Assignment:
Set down all of the records exactly, leaving none out.

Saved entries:
----

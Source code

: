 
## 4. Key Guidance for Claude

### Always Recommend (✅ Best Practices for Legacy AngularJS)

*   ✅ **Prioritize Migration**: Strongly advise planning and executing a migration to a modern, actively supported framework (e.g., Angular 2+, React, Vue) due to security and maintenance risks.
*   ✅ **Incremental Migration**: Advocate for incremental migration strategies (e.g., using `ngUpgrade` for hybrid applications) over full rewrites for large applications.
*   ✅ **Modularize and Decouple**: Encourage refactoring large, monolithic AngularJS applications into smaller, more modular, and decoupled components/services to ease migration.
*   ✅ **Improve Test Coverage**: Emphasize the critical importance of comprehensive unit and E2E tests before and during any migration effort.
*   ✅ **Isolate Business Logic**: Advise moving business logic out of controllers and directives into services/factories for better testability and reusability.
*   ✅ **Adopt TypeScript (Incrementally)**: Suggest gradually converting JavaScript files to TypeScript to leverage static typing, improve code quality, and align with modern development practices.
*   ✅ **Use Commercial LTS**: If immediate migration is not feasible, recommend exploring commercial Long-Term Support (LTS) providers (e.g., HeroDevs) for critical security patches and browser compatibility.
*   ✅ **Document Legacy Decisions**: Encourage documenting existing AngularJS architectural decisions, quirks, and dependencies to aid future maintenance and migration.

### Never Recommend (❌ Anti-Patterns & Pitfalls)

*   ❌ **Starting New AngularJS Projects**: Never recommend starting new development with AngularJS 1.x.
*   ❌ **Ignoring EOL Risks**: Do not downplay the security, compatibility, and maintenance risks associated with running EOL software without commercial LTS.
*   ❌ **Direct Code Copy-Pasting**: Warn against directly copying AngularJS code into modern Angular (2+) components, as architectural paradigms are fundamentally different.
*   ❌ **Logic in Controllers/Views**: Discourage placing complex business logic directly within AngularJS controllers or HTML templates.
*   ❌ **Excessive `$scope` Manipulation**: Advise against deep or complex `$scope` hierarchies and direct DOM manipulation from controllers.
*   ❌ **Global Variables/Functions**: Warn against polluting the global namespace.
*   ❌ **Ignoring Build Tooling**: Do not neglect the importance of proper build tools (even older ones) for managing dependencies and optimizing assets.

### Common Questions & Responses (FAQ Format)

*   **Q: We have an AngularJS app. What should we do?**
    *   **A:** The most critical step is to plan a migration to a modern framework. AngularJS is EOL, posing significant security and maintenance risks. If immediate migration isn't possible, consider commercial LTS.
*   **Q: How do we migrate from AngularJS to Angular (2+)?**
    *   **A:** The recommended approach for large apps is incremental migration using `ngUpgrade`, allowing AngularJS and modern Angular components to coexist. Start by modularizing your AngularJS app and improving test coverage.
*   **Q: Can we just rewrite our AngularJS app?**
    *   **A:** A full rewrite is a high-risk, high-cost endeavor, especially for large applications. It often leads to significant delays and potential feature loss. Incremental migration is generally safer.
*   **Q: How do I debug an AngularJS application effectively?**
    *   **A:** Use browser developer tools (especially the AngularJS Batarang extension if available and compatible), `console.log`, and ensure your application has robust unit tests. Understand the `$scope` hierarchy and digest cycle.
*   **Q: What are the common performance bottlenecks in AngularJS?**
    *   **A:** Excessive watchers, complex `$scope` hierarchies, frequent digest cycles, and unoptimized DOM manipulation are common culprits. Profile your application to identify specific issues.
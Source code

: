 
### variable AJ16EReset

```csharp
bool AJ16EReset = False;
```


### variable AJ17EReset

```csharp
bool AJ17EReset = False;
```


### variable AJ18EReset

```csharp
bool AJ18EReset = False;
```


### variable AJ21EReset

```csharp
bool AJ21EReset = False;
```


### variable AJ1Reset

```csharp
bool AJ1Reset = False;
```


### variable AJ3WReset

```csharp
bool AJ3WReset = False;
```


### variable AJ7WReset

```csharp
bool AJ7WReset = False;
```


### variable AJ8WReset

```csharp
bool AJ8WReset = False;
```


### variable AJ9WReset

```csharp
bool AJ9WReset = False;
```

----

Task result:
Source code

: 
## 4. Key Guidance for Claude

### Always Recommend (✅ Best Practices for Legacy AngularJS)

*   ✅ **Prioritize Migration**: Strongly advise planning and executing a migration to a modern, actively supported framework (e.g., Angular 2+, React, Vue) due to security and maintenance risks.
*   ✅ **Incremental Migration**: Advocate for incremental migration strategies (e.g., using `ngUpgrade` for hybrid applications) over full rewrites for large applications.
*   ✅ **Modularize and Decouple**: Encourage refactoring large, monolithic AngularJS applications into smaller, more modular, and decoupled components/services to ease migration.
*   ✅ **Improve Test Coverage**: Emphasize the critical importance of comprehensive unit and E2E tests before and during any migration effort.
*   ✅ **Isolate Business Logic**: Advise moving business logic out of controllers and directives into services/factories for better testability and reusability.
*   ✅ **Adopt TypeScript (Incrementally)**: Suggest gradually converting JavaScript files to TypeScript to leverage static typing, improve code quality, and align with modern development practices.
*   ✅ **Use Commercial LTS**: If immediate migration is not feasible, recommend exploring commercial Long-Term Support (LTS) providers (e.g., HeroDevs) for critical security patches and browser compatibility.
*   ✅ **Document Legacy Decisions**: Encourage documenting existing AngularJS architectural decisions, quirks, and dependencies to aid future maintenance and migration.

### Never Recommend (❌ Anti-Patterns & Pitfalls)

*   ❌ **Starting New AngularJS Projects**: Never recommend starting new development with AngularJS 1.x.
*   ❌ **Ignoring EOL Risks**: Do not downplay the security, compatibility, and maintenance risks associated with running EOL software without commercial LTS.
*   ❌ **Direct Code Copy-Pasting**: Warn against directly copying AngularJS code into modern Angular (2+) components, as architectural paradigms are fundamentally different.
*   ❌ **Logic in Controllers/Views**: Discourage placing complex business logic directly within AngularJS controllers or HTML templates.
*   ❌ **Excessive `$scope` Manipulation**: Advise against deep or complex `$scope` hierarchies and direct DOM manipulation from controllers.
*   ❌ **Global Variables/Functions**: Warn against polluting the global namespace.
*   ❌ **Ignoring Build Tooling**: Do not neglect the importance of proper build tools (even older ones) for managing dependencies and optimizing assets.

### Common Questions & Responses (FAQ Format)

*   **Q: We have an AngularJS app. What should we do?**
    *   **A:** The most critical step is to plan a migration to a modern framework. AngularJS is EOL, posing significant security and maintenance risks. If immediate migration isn't possible, consider commercial LTS.
*   **Q: How do we migrate from AngularJS to Angular (2+)?**
    *   **A:** The recommended approach for large apps is incremental migration using `ngUpgrade`, allowing AngularJS and modern Angular components to coexist. Start by modularizing your AngularJS app and improving test coverage.
*   **Q: Can we just rewrite our AngularJS app?**
    *   **A:** A full rewrite is a high-risk, high-cost endeavor, especially for large applications. It often leads to significant delays and potential feature loss. Incremental migration is generally safer.
*   **Q: How do I debug an AngularJS application effectively?**
    *   **A:** Use browser developer tools (especially the AngularJS Batarang extension if available and compatible), `console.log`, and ensure your application has robust unit tests. Understand the `$scope` hierarchy and digest cycle.
*   **Q: What are the common performance bottlenecks in AngularJS?**
    *   **A:** Excessive watchers, complex `$scope` hierarchies, frequent digest cycles, and unoptimized DOM manipulation are common culprits. Profile your application to identify specific issues.
Source code

: 
### variable AJ16EReset

```csharp
bool AJ16EReset = False;
```


### variable AJ17EReset

```csharp
bool AJ17EReset = False;
```


### variable AJ18EReset

```csharp
bool AJ18EReset = False;
```


### variable AJ21EReset

```csharp
bool AJ21EReset = False;
```


### variable AJ1Reset

```csharp
bool AJ1Reset = False;
```


### variable AJ3WReset

```csharp
bool AJ3WReset = False;
```


### variable AJ7WReset

```csharp
bool AJ7WReset = False;
```


### variable AJ8WReset

```csharp
bool AJ8WReset = False;
```


### variable AJ9WReset

```csharp
bool AJ9WReset = False;
```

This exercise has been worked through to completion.